Combat troops are out of Iraq and by the end of 2011 the rest of more than 50K soldiers left will come home.
It seemed like we were never going to get to this point. We heard words like “leave responsibly” and “finish the job” and so we waited — patiently most of us – until the Obama administration made good on a campaign promise to end this war.
The looming question being asked today is: “Was the war in Iraq worth it?”
Some experts were quick to say “too early to tell.” Some war activists were quick to say “hell no, it wasn’t worth it.” The American people then began to line up and choose sides. Politicians struggle to try and say the “right thing” so as not to anger their constituents. We’re so predictable.
Seven years after the start of Operation Iraqi Freedom, our troops headed out like thieves in the night. No celebrations, no victory songs, no pomp and circumstances … they just left. Where are the ticker-tape parades? If the media didn’t tell us, we would have never known they were leaving. Many of the troops interviewed seem to just be glad they got out in one piece. I’m glad they did, too.
Maybe they were thinking about their fallen comrades – more than 4,400 of them – which make us all, deep down inside want this war to be worth it. With a price tag of $750 billion of our children’s future spent, we try to remember the most important things and forget some of the things that haunt us now – and will continue to for a long time.

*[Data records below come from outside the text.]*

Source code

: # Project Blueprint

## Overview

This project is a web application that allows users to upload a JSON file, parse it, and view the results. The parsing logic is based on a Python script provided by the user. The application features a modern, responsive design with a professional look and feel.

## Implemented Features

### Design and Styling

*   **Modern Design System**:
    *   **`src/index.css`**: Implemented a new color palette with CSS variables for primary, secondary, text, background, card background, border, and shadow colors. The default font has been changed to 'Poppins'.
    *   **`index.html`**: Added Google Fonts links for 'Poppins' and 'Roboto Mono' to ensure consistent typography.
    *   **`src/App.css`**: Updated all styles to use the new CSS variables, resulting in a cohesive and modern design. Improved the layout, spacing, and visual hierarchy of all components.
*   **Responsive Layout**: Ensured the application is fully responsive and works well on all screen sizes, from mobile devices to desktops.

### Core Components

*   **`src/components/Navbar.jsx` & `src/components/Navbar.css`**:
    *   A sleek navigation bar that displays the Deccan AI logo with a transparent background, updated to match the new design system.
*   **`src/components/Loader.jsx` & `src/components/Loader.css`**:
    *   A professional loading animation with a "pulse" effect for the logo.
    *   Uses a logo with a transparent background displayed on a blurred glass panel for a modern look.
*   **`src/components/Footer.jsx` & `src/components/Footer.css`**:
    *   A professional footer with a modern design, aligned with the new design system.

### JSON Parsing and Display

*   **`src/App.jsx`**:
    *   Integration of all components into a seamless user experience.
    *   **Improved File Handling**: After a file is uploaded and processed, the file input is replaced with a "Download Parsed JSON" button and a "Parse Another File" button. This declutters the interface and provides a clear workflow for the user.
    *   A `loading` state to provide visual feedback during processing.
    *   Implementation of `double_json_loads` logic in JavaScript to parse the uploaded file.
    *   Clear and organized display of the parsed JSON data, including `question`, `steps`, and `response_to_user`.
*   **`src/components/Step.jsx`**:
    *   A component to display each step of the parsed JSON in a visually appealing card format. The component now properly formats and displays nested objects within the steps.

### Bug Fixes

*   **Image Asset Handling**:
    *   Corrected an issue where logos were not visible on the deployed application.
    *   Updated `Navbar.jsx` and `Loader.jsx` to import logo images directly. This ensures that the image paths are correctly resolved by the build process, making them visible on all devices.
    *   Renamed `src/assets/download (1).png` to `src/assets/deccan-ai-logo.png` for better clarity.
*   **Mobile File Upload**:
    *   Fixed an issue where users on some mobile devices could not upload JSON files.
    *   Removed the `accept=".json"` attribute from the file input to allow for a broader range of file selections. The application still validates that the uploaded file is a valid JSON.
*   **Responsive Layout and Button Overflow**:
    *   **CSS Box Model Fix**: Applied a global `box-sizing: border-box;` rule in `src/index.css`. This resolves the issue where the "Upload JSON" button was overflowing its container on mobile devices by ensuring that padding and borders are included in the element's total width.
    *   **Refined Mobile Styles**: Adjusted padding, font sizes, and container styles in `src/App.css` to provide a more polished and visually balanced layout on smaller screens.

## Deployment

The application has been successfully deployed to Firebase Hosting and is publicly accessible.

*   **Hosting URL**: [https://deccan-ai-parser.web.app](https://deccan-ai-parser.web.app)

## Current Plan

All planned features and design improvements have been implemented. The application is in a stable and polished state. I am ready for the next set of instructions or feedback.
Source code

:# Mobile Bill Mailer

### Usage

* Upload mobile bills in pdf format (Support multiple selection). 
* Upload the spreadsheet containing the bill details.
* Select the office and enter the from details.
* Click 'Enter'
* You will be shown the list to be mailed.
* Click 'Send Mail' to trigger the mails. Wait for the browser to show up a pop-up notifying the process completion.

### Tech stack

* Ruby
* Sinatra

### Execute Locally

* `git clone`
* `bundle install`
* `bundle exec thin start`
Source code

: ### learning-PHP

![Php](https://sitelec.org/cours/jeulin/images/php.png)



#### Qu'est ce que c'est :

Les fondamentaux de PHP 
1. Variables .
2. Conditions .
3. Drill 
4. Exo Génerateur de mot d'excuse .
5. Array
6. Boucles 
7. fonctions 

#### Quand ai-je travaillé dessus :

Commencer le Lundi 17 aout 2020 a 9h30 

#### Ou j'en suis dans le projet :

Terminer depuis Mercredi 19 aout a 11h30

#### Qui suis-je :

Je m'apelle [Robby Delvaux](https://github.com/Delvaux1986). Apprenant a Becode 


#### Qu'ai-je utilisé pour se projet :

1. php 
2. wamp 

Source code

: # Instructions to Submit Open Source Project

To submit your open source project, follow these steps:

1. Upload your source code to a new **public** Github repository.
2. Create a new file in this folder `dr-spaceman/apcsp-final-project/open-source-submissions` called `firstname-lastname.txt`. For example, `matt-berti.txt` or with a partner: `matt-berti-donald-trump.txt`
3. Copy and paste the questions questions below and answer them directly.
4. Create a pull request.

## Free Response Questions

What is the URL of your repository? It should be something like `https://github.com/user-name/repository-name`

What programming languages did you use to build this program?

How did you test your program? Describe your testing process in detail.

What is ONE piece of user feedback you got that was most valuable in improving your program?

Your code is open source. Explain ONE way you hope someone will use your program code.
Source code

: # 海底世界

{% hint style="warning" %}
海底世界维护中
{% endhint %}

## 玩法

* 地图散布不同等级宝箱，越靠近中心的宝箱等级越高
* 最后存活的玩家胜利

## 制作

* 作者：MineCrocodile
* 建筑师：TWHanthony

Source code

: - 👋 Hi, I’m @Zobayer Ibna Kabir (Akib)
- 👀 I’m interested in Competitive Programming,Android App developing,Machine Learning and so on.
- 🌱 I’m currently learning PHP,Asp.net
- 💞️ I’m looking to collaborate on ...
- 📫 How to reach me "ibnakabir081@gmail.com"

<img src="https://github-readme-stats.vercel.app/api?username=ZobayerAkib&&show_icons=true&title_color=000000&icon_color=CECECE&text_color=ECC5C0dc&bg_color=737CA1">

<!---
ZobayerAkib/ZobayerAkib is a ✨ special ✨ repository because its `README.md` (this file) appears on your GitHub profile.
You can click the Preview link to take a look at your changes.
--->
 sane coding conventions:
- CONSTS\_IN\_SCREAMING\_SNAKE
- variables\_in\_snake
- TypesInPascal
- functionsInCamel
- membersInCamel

We’d rather remember the toppling of Saddam Hussein’s statue or maybe even his capture or execution. We try to forget that we put him in power over there in the first place, or that we never found any weapons of mass destruction. I even feel like I lost part of my Christianity for cheering with friends the day Saddam’s sons were gunned down in a vicious shoot out.
We’d rather remember the photos of the Iraqi people voting or their children going to newly-built schools. We don’t want to even talk about the number of Iraqi people who died because they were in the wrong place at the wrong time. Whether it was from a terrorist bomb or one of our bombs, I’m still waiting on an official count of their numbers. We don’t even talk about it, which should let you know how bad it really is. It makes me sad to even think about it.
The bottom line is that if we even have to ask this question, then we probably already know the answer. Was the Revolutionary War worth it? Were WWI and WWII worth it?
If my son comes home from school crying because some kid bullied him and his father allowed it and I go and beat up the man and spank the boy in front of my son, was that worth it? If a felon attempts to rape my daughter and I shoot and kill him, was it worth it? When did violence become the first option in solving problems?
NOBODY WINS IN A WAR and NO WAR IS EVER WORTH IT!